The barefoot programmer | consider yourself... At Home!' [the Artful Dodger]
Article 5182 of sci.lang:
From: Ron Hardin
Subject: Re: On artificial languages
Date: Fri, 03 Aug 2001 20:39:20 -0400
Organization: MindSpring Enterprises
There's also Basic English.
Wayne Booth writes in _Now, Don't Try to Reason with Me_
``[when teaching an exchange student program in English] On the
morning of July 8, I found in my pile of English suggestions
[from the State Department] a copy of _Basic English Self-taught_
and carbon copies - to this day I do't know precisely where
they came from - of three supplementary lists, an Economics List,
a Business List, and a Poetry List. I am a little ashamed to confess
that I ignored both the book and the supplementary lists for
several days.
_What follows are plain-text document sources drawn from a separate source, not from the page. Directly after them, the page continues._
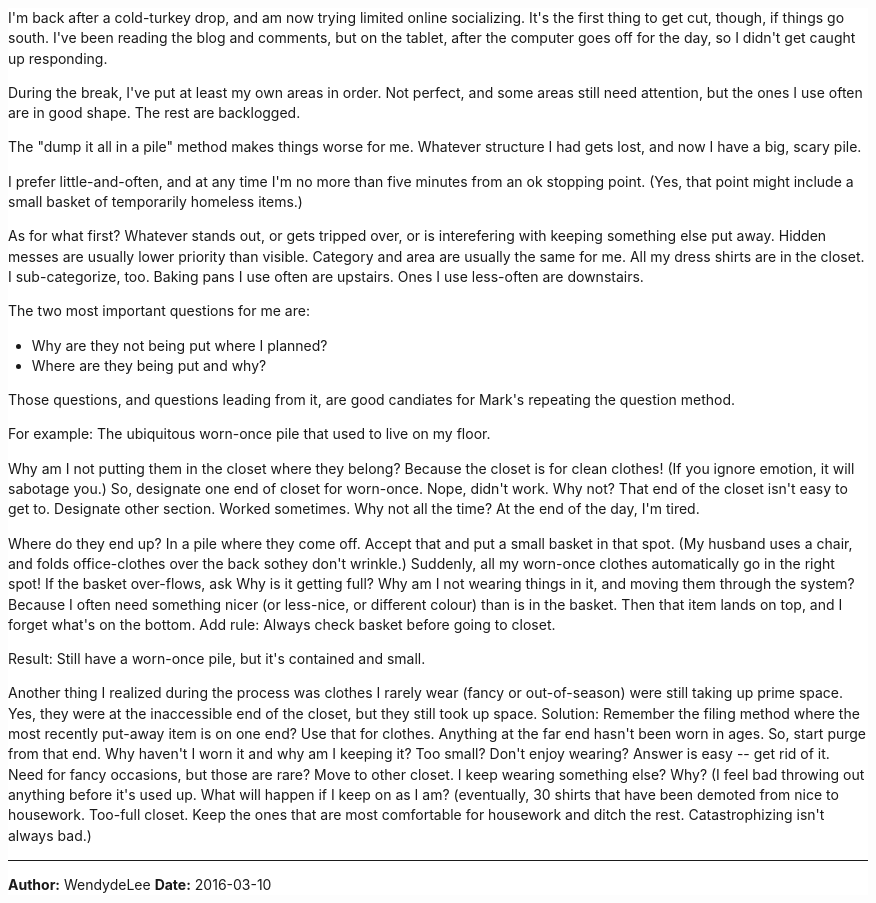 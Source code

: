 I'm back after a cold-turkey drop, and am now trying limited online socializing. It's the first thing to get cut, though, if things go south. I've been reading the blog and comments, but on the tablet, after the computer goes off for the day, so I didn't get caught up responding.  
  
During the break, I've put at least my own areas in order. Not perfect, and some areas still need attention, but the ones I use often are in good shape. The rest are backlogged.  
  
The "dump it all in a pile" method makes things worse for me. Whatever structure I had gets lost, and now I have a big, scary pile.  
  
I prefer little-and-often, and at any time I'm no more than five minutes from an ok stopping point. (Yes, that point might include a small basket of temporarily homeless items.)  
  
As for what first? Whatever stands out, or gets tripped over, or is interefering with keeping something else put away. Hidden messes are usually lower priority than visible. Category and area are usually the same for me. All my dress shirts are in the closet. I sub-categorize, too. Baking pans I use often are upstairs. Ones I use less-often are downstairs.  
  
The two most important questions for me are:  
  
- Why are they not being put where I planned?  
- Where are they being put and why?  
  
Those questions, and questions leading from it, are good candiates for Mark's repeating the question method.  
  
For example: The ubiquitous worn-once pile that used to live on my floor.  
  
Why am I not putting them in the closet where they belong? Because the closet is for clean clothes! (If you ignore emotion, it will sabotage you.) So, designate one end of closet for worn-once. Nope, didn't work. Why not? That end of the closet isn't easy to get to. Designate other section. Worked sometimes. Why not all the time? At the end of the day, I'm tired.  
  
Where do they end up? In a pile where they come off. Accept that and put a small basket in that spot. (My husband uses a chair, and folds office-clothes over the back sothey don't wrinkle.) Suddenly, all my worn-once clothes automatically go in the right spot! If the basket over-flows, ask Why is it getting full? Why am I not wearing things in it, and moving them through the system? Because I often need something nicer (or less-nice, or different colour) than is in the basket. Then that item lands on top, and I forget what's on the bottom. Add rule: Always check basket before going to closet.  
  
Result: Still have a worn-once pile, but it's contained and small.  
  
Another thing I realized during the process was clothes I rarely wear (fancy or out-of-season) were still taking up prime space. Yes, they were at the inaccessible end of the closet, but they still took up space. Solution: Remember the filing method where the most recently put-away item is on one end? Use that for clothes. Anything at the far end hasn't been worn in ages. So, start purge from that end. Why haven't I worn it and why am I keeping it? Too small? Don't enjoy wearing? Answer is easy -- get rid of it. Need for fancy occasions, but those are rare? Move to other closet. I keep wearing something else? Why? (I feel bad throwing out anything before it's used up. What will happen if I keep on as I am? (eventually, 30 shirts that have been demoted from nice to housework. Too-full closet. Keep the ones that are most comfortable for housework and ditch the rest. Catastrophizing isn't always bad.)

---

**Author:** WendydeLee
**Date:** 2016-03-10
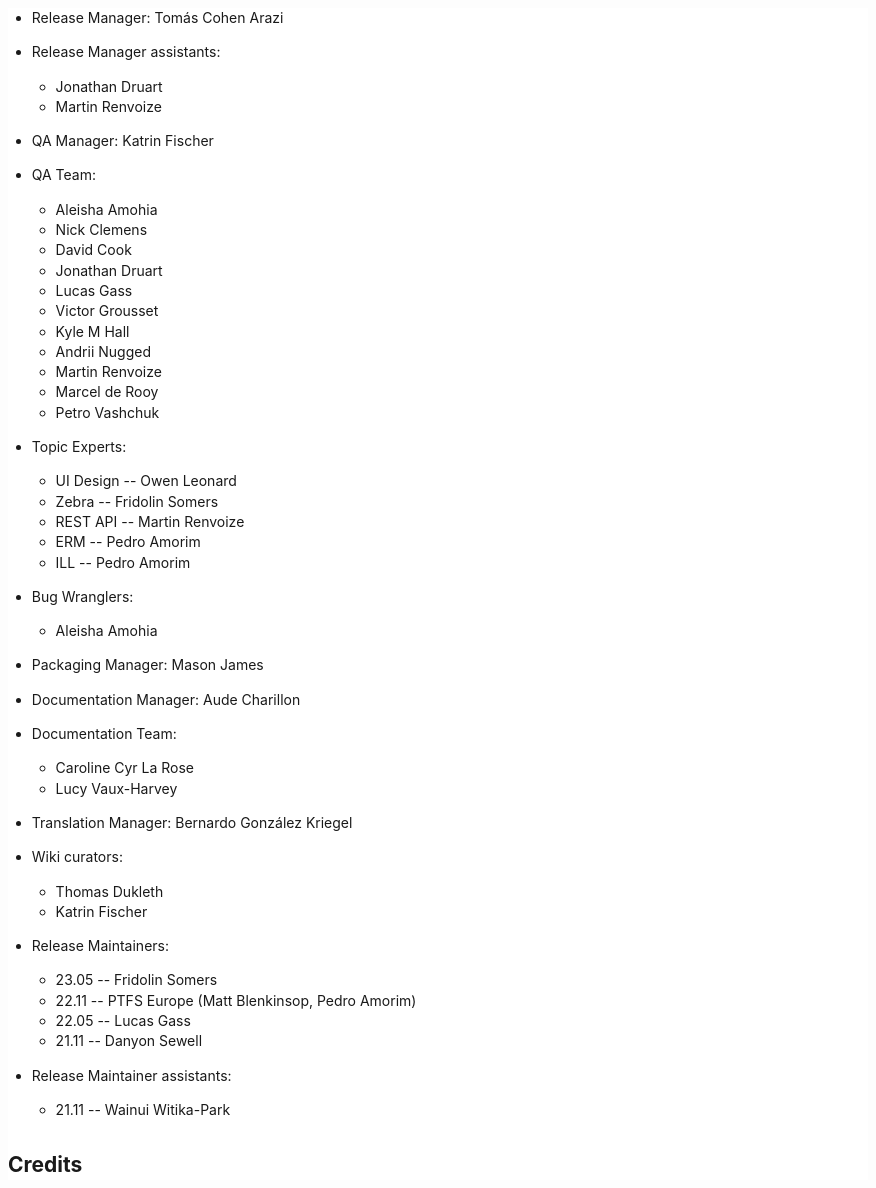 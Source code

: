 - Release Manager: Tomás Cohen Arazi

- Release Manager assistants:
  - Jonathan Druart
  - Martin Renvoize

- QA Manager: Katrin Fischer

- QA Team:
  - Aleisha Amohia
  - Nick Clemens
  - David Cook
  - Jonathan Druart
  - Lucas Gass
  - Victor Grousset
  - Kyle M Hall
  - Andrii Nugged
  - Martin Renvoize
  - Marcel de Rooy
  - Petro Vashchuk

- Topic Experts:
  - UI Design -- Owen Leonard
  - Zebra -- Fridolin Somers
  - REST API -- Martin Renvoize
  - ERM -- Pedro Amorim
  - ILL -- Pedro Amorim

- Bug Wranglers:
  - Aleisha Amohia

- Packaging Manager: Mason James

- Documentation Manager: Aude Charillon

- Documentation Team:
  - Caroline Cyr La Rose
  - Lucy Vaux-Harvey

- Translation Manager: Bernardo González Kriegel


- Wiki curators: 
  - Thomas Dukleth
  - Katrin Fischer

- Release Maintainers:
  - 23.05 -- Fridolin Somers
  - 22.11 -- PTFS Europe (Matt Blenkinsop, Pedro Amorim)
  - 22.05 -- Lucas Gass
  - 21.11 -- Danyon Sewell

- Release Maintainer assistants:
  - 21.11 -- Wainui Witika-Park

## Credits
I was - let me be frank - skeptical about the value of
Basic English, perhaps because of an earlier brush with Esperanto.''
I am pleased to reproduce the _Poetic Annex to Basic English_ below
as Booth gives it:
angel, arrow
beast, blind, bow, breast, bride, brow, bud
calm, child, cross, crown, curse
dawn, delight, dew, dove, dream
eagle, eternal, evening, evil
fair, faith, fate, feast, flock, flow, fountain, fox
gentle, glad, glory, God, grace, grape, grief, guest
hawk, heaven, hell, hill, holy, honey, honour
image, ivory
joy
lamb, lark, life, lion, lord
meadow, melody, mercy
noble
passion, perfume, pity, pool, praise, prayer, pride, priest, purple
rapture, raven, robe, rock, rose, rush
search, shining, shower, sorrow, soul, spear, spirit, storm, strength, sword
their, tower, travel
valley, veil, vine, violet, virtue, vision
wandering, wealth, weariness, weeping, wisdom, wolf, wonder
--
Ron Hardin
rhhardin@mindspring.com
On the internet, nobody knows you're a jerk.